The previous chapter of this tutorial went over the steps required to setup a RISC-V development environment to create a program that runs on a bare metal VirtIO board using QEMU. Even though the example program – which calculates the sum two integers – was written in RISC-V assembly, no prior knowledge was required to follow along. This chapter will dive into the details of RISC-V assembly language as well as expand on what exactly is happening at each step of the development. The topics covered in this chapter will include an overview of the RISC-V architecture, its assembly instructions, pseudo-instructions, and directives.
The following listing illstrates the assembly code of the add.s program from the previous chapter:
1: .text 2: .global _start 3: _start: 4: li a0, 5 5: li a1, 4 6: add a0, a0, a1 7: stop: j stop
The code was changed a little to use a different set of registers. This program when assembled results in an object file which can then be linked to create the file that will be loaded onto the board. In this scenario, only the one object file is used, however, more complex programs may required more than one object file. The linker's job is to put all of these files together into a single executable program.

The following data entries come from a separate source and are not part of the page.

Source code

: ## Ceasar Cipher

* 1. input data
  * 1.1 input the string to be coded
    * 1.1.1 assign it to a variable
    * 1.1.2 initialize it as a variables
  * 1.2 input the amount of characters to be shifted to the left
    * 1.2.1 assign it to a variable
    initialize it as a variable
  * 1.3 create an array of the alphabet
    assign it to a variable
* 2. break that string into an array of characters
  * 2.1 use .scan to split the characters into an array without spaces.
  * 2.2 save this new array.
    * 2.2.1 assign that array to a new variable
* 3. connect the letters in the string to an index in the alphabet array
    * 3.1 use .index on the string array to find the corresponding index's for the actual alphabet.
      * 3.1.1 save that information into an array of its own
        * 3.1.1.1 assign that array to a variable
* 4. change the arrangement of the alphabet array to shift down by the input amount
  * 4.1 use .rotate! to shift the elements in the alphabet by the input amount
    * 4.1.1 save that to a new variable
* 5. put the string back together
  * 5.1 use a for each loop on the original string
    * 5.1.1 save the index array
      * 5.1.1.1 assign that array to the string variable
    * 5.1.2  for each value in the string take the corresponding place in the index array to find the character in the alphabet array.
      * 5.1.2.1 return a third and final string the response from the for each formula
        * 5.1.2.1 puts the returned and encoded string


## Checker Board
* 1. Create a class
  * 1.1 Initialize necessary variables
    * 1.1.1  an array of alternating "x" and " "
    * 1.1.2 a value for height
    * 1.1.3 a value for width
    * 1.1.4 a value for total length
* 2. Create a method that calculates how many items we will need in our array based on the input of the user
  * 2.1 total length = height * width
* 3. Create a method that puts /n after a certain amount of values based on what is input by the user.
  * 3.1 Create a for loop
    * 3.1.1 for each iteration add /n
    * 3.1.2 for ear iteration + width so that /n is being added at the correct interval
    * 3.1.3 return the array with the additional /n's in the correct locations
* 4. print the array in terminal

This add.s program is composed of one instruction (6), three pseudo-instructions (4 5, and 7), and two directives (1, 2). Moreover, the instructions and pseudo-instructions have operands comprised of either registers or immediates. Understanding each of these entities will help when creating more complex programs in RISC-V assembly.
Registers
RISC-V systems will have a base set of 32 registers x0-x31. The x0 register is read-only with a value fixed to zero. The rest will have varying content. The application binary interface (ABI) prescribes conventions for the name and usage of the various registers. These are listed in the following table:
Register(s) | ABI Name(s) | Description | Saved by |
---|---|---|---|
x0 | zero | Hard-wired zero | N/A |
x1 | ra | Function return address | Caller |
x2 | sp | Stack pointer | Callee |
x3 | gp | Global pointer | N/A |
x4 | tp | Thread pointer | N/A |
x5 | t0 | Temporary/alternate link register | Caller |
x6-x7 | t1-t2 | Temporary values | Caller |
x8 | s0/fp | Saved register/Frame pointer | Callee |
x9 | s1 | Saved register | Callee |
x10-x11 | a0-a1 | Function arguments/Return values | Caller |
x12-x17 | a2-a7 | Function arguments | Caller |
x18-x27 | s2-s11 | Saved registers | Callee |
x28-x31 | t3-t6 | Temporary values | Caller |
Registers can be referred by their ABI names or their actual names in assembly programs; the two are interchangeable.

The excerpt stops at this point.